Ainsi, dans la droite ligne du passage de l'Etat d'un rôle d'acteur dans le processus de contrôle à celui d'un vérificateur, les opérateurs privés sont de plus en plus responsabilisés et se prémunissent en conséquence contre tout risque. Ces précautions ont enjoint les banques à systématiser les contrôles sur opérations et sur leurs clients, telles que le fait d'enquêter sur l'importateur, de rassembler des preuves d'identité de leurs clients avec des procédures KYC (know your customer), de mettre en place des critères de sélection et d'exclusion (armes controversées, pays, personnalités143 ...) et d'échanger des informations entre elles pour disposer d'un réseau d'information international144. Si ce contrôle de la part d'un réseau privé de banques peut être bénéfique pour des pays ne disposant pas d'une présence diplomatique aussi étendue que la France, il constitue toutefois une concurrence avec les Directives de haut niveau décidées par le SGDSN, qui prennent quant à elles en compte la dimension stratégique de la commercialisation de ces produits particuliers pour les Etats.

En effet, cette redéfinition du contrôle entraîne les banques à mettre en avant des éléments « éthiques » pour déterminer leur décision en ajoutant aux critères financiers (comité de crédit) des critères reprenant ceux de la CIEEMG (comité de compliance). Cela amène les banques à sortir de leur rôle financier et à contrôler la due diligence des procédures, en s'octroyant la possibilité par exemple de refuser des opérations sur des critères autres que bancaires, même si l'autorité publique autorise l'opération avec une licence.

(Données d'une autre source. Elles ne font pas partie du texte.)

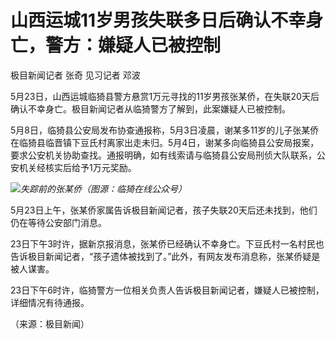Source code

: # 山西运城11岁男孩失联多日后确认不幸身亡，警方：嫌疑人已被控制

极目新闻记者 张奇 见习记者 邓波

5月23日，山西运城临猗县警方悬赏1万元寻找的11岁男孩张某侨，在失联20天后确认不幸身亡。极目新闻记者从临猗警方了解到，此案嫌疑人已被控制。

5月8日，临猗县公安局发布协查通报称，5月3日凌晨，谢某多11岁的儿子张某侨在临猗县临晋镇下豆氏村离家出走未归。5月4日，谢某多向临猗县公安局报案，要求公安机关协助查找。通报明确，如有线索请与临猗县公安局刑侦大队联系，公安机关经核实后给予1万元奖励。

![](https://inews.gtimg.com/om_bt/OEi0qEneWJZfQ3S-ukOw3m5W2IaMM_23VFemPAd0_s_5kAA/1000)_失踪前的张某侨（图源：临猗在线公众号）_

5月23日上午，张某侨家属告诉极目新闻记者，孩子失联20天后还未找到，他们仍在等待公安部门消息。

23日下午3时许，据新京报消息，张某侨已经确认不幸身亡。下豆氏村一名村民也告诉极目新闻记者，“孩子遗体被找到了。”此外，有网友发布消息称，张某侨疑是被人谋害。

23日下午6时许，临猗警方一位相关负责人告诉极目新闻记者，嫌疑人已被控制，详细情况有待通报。

（来源：极目新闻）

Ainsi, même si un client est solvable et que l'opération est autorisée par une licence, des raisons liées au sous-

142 SAINT RAPT (de) J-A. (2016), Banques et exportations d'armes, Les Publications du GRIP. Disponible sur : http://www.grip.org/en/node/1968 [Accès le 30 avril 2016].

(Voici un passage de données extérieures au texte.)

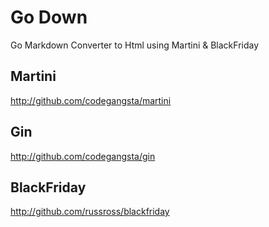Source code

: # Go Down

Go Markdown Converter to Html using Martini & BlackFriday

## Martini
http://github.com/codegangsta/martini

## Gin
http://github.com/codegangsta/gin

## BlackFriday
http://github.com/russross/blackfriday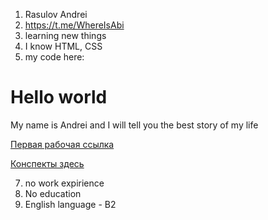 1. Rasulov Andrei
2. https://t.me/WhereIsAbi
3. learning new things
4. I know HTML, CSS
5. my code here:

<!DOCTYPE html>
<html lang="en">
<head>
    <meta charset="UTF-8">
    <meta http-equiv="X-UA-Compatible" content="IE=edge">
    <meta name="viewport" content="width=device-width, initial-scale=1.0">
</head>
<body>
    <h1 class="welcome">Hello world</h1>
    <p class="story">My name is Andrei and I will tell you the best story of my life</p>
    <a href="https://www.yandex.ru">Первая рабочая ссылка</a>
    <p></p>
    <a href="Конспекты.html">Конспекты здесь</a>
</body>
</html>

7. no work expirience
8. No education
9. English language - B2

143 Les noms de certains dirigeants étrangers pouvant apparaître sur les contrats, cela peut amener à des sanctions s'ils sont recensés sur des listes internationales de sanctions.

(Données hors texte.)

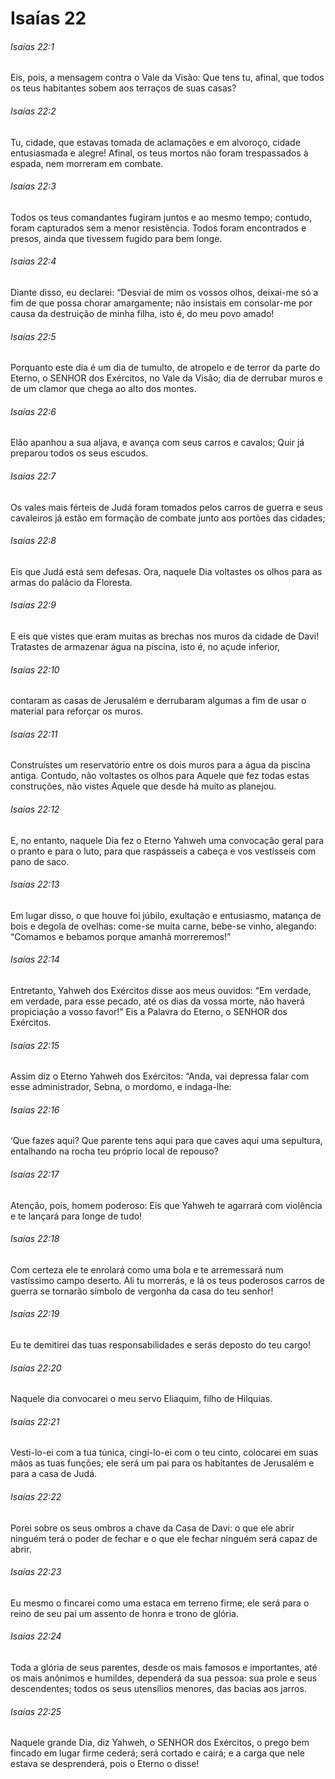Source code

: # Isaías 22

###### Isaías 22:1

Eis, pois, a mensagem contra o Vale da Visão: Que tens tu, afinal, que todos os teus habitantes sobem aos terraços de suas casas?

###### Isaías 22:2

Tu, cidade, que estavas tomada de aclamações e em alvoroço, cidade entusiasmada e alegre! Afinal, os teus mortos não foram trespassados à espada, nem morreram em combate.

###### Isaías 22:3

Todos os teus comandantes fugiram juntos e ao mesmo tempo; contudo, foram capturados sem a menor resistência. Todos foram encontrados e presos, ainda que tivessem fugido para bem longe.

###### Isaías 22:4

Diante disso, eu declarei: “Desviai de mim os vossos olhos, deixai-me só a fim de que possa chorar amargamente; não insistais em consolar-me por causa da destruição de minha filha, isto é, do meu povo amado!

###### Isaías 22:5

Porquanto este dia é um dia de tumulto, de atropelo e de terror da parte do Eterno, o SENHOR dos Exércitos, no Vale da Visão; dia de derrubar muros e de um clamor que chega ao alto dos montes.

###### Isaías 22:6

Elão apanhou a sua aljava, e avança com seus carros e cavalos; Quir já preparou todos os seus escudos.

###### Isaías 22:7

Os vales mais férteis de Judá foram tomados pelos carros de guerra e seus cavaleiros já estão em formação de combate junto aos portões das cidades;

###### Isaías 22:8

Eis que Judá está sem defesas. Ora, naquele Dia voltastes os olhos para as armas do palácio da Floresta.

###### Isaías 22:9

E eis que vistes que eram muitas as brechas nos muros da cidade de Davi! Tratastes de armazenar água na piscina, isto é, no açude inferior,

###### Isaías 22:10

contaram as casas de Jerusalém e derrubaram algumas a fim de usar o material para reforçar os muros.

###### Isaías 22:11

Construístes um reservatório entre os dois muros para a água da piscina antiga. Contudo, não voltastes os olhos para Aquele que fez todas estas construções, não vistes Aquele que desde há muito as planejou.

###### Isaías 22:12

E, no entanto, naquele Dia fez o Eterno Yahweh uma convocação geral para o pranto e para o luto, para que raspásseis a cabeça e vos vestísseis com pano de saco.

###### Isaías 22:13

Em lugar disso, o que houve foi júbilo, exultação e entusiasmo, matança de bois e degola de ovelhas: come-se muita carne, bebe-se vinho, alegando: “Comamos e bebamos porque amanhã morreremos!”

###### Isaías 22:14

Entretanto, Yahweh dos Exércitos disse aos meus ouvidos: “Em verdade, em verdade, para esse pecado, até os dias da vossa morte, não haverá propiciação a vosso favor!” Eis a Palavra do Eterno, o SENHOR dos Exércitos.

###### Isaías 22:15

Assim diz o Eterno Yahweh dos Exércitos: “Anda, vai depressa falar com esse administrador, Sebna, o mordomo, e indaga-lhe:

###### Isaías 22:16

‘Que fazes aqui? Que parente tens aqui para que caves aqui uma sepultura, entalhando na rocha teu próprio local de repouso?

###### Isaías 22:17

Atenção, pois, homem poderoso: Eis que Yahweh te agarrará com violência e te lançará para longe de tudo!

###### Isaías 22:18

Com certeza ele te enrolará como uma bola e te arremessará num vastíssimo campo deserto. Ali tu morrerás, e lá os teus poderosos carros de guerra se tornarão símbolo de vergonha da casa do teu senhor!

###### Isaías 22:19

Eu te demitirei das tuas responsabilidades e serás deposto do teu cargo!

###### Isaías 22:20

Naquele dia convocarei o meu servo Eliaquim, filho de Hilquias.

###### Isaías 22:21

Vesti-lo-ei com a tua túnica, cingi-lo-ei com o teu cinto, colocarei em suas mãos as tuas funções; ele será um pai para os habitantes de Jerusalém e para a casa de Judá.

###### Isaías 22:22

Porei sobre os seus ombros a chave da Casa de Davi: o que ele abrir ninguém terá o poder de fechar e o que ele fechar ninguém será capaz de abrir.

###### Isaías 22:23

Eu mesmo o fincarei como uma estaca em terreno firme; ele será para o reino de seu pai um assento de honra e trono de glória.

###### Isaías 22:24

Toda a glória de seus parentes, desde os mais famosos e importantes, até os mais anônimos e humildes, dependerá da sua pessoa: sua prole e seus descendentes; todos os seus utensílios menores, das bacias aos jarros.

###### Isaías 22:25

Naquele grande Dia, diz Yahweh, o SENHOR dos Exércitos, o prego bem fincado em lugar firme cederá; será cortado e cairá; e a carga que nele estava se desprenderá, pois o Eterno o disse!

144 SAINT RAPT (de) J-A. (2016), Banques et exportations d'armes, Les Publications du GRIP. Disponible sur : http://www.grip.org/en/node/1968 [Accès le 30 avril 2016].

48

Yann WENDEL

jacent (c'est-à-dire à l'actif financé) peuvent entraîner une banque à renoncer au financement, de manière à minimiser les risques juridiques notamment extraterritoriaux. De la même manière, certaines banques refusent de donner un crédit pour des opérations si leur client n'est pas un établissement public, ce qui les protège quant à l'usage final des armes livrées. La banque étant une personne privée responsable devant des actionnaires, il est en effet primordial pour cette dernière que l'utilisateur final ainsi que l'utilisation finale du produit soient respectés lors des transactions ; alors qu'un Etat peut assumer ces risques au titre de sa politique étrangère. Le banquier défend en effet sa réputation avant la réalité de la transaction. Le risque de réputation est toutefois à minimiser, alors que les scandales liés à l'armement des vingt dernières années n'ont jamais amené à la mise en avant du nom d'une banque dans une transaction. La responsabilisation des banques les entraîne donc à avoir une interprétation extensive de la réglementation, en raison d'une perception d'un soutien moindre de l'Etat et d'une méconnaissance assez répandue du secteur de l'armement dans la plupart d'entre elles.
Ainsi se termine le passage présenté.